Thursday, May 21, 2009


Here's what Wislawa Szymborska, the Polish poet who won the 1996 Nobel Prize in Literature, had to say about inspiration in one's work. It's taken from her Nobel Prize lecture on Dec. 7, 1996.
I've mentioned inspiration. Contemporary poets answer evasively when asked what it is, and if it actually exists. It's not that they've never known the blessing of this inner impulse. It's just not easy to explain something to someone else that you don't understand yourself.

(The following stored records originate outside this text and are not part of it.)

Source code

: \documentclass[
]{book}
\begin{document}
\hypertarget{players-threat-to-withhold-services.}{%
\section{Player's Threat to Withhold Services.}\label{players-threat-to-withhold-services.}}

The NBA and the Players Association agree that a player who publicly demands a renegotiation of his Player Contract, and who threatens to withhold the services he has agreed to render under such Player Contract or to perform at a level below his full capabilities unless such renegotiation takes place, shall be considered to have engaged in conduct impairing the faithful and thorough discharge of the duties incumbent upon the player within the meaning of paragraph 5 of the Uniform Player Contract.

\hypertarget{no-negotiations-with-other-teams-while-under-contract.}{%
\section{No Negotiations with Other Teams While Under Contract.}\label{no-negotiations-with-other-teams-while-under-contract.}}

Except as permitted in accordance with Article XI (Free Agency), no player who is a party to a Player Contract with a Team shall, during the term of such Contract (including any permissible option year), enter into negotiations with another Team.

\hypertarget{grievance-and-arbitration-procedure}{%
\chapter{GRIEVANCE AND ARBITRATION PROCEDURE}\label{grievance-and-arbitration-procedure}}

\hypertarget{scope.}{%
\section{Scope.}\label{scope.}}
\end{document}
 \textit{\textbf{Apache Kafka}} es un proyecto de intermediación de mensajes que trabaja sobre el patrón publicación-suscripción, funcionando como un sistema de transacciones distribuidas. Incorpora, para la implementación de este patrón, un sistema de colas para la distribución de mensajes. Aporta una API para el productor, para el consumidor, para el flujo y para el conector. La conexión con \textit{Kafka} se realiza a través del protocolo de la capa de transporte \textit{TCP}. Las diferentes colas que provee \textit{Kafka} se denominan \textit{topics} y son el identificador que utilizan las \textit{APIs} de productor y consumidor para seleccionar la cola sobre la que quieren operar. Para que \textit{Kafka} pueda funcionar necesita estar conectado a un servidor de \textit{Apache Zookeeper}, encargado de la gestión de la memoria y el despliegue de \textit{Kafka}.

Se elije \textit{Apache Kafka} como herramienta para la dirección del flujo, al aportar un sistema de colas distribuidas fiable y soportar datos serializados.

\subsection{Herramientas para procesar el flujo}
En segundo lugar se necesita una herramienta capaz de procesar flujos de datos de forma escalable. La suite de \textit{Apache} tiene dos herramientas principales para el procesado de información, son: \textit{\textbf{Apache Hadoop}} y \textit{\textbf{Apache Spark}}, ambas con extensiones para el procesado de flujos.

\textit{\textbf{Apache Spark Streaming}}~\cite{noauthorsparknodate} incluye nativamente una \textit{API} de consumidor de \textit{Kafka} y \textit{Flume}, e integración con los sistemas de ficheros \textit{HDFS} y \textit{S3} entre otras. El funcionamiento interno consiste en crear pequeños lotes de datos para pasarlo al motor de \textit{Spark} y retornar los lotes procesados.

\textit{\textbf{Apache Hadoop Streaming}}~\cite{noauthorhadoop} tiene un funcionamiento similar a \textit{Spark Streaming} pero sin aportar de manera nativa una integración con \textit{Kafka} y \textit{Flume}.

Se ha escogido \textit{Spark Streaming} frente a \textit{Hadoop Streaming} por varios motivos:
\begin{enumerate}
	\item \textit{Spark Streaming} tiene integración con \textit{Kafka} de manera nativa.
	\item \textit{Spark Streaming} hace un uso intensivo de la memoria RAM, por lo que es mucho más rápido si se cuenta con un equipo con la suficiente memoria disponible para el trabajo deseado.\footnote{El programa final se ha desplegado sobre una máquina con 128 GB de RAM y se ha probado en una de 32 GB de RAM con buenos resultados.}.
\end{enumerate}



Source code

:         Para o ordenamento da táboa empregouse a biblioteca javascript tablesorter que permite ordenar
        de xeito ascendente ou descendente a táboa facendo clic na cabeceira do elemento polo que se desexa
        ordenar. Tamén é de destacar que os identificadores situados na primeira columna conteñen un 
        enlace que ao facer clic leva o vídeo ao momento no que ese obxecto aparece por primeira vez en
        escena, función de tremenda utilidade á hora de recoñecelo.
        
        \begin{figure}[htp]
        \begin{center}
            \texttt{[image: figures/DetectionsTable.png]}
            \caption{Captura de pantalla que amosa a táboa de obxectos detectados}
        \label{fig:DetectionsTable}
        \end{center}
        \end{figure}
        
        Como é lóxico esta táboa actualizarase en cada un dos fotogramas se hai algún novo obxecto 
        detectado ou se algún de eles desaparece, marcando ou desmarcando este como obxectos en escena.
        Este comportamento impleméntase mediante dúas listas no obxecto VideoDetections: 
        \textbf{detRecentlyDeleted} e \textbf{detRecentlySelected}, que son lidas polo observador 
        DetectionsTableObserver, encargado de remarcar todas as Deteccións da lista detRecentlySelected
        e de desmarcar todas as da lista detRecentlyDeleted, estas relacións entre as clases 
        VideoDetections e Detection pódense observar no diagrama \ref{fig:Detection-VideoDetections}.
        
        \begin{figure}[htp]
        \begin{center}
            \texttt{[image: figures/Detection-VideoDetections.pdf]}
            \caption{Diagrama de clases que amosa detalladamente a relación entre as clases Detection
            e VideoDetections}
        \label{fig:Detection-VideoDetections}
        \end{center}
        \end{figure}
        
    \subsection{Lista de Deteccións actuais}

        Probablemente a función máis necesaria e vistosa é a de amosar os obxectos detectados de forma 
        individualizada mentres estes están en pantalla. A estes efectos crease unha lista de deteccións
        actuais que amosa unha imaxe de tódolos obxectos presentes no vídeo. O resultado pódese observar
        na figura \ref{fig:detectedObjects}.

When I'm asked about this on occasion, I hedge the question too. But my answer is this: inspiration is not the exclusive privilege of poets or artists generally. There is, has been, and will always be a certain group of people whom inspiration visits. It's made up of all those who've consciously chosen their calling and do their job with love and imagination. It may include doctors, teachers, gardeners - and I could list a hundred more professions. Their work becomes one continuous adventure as long as they manage to keep discovering new challenges in it. Difficulties and setbacks never quell their curiosity. A swarm of new questions emerges from every problem they solve. Whatever inspiration is, it's born from a continuous "I don't know."

There aren't many such people. Most of the earth's inhabitants work to get by. They work because they have to. They didn't pick this or that kind of job out of passion; the circumstances of their lives did the choosing for them. Loveless work, boring work, work valued only because others haven't got even that much, however loveless and boring - this is one of the harshest human miseries. And there's no sign that coming centuries will produce any changes for the better as far as this goes.

And so, though I may deny poets their monopoly on inspiration, I still place them in a select group of Fortune's darlings.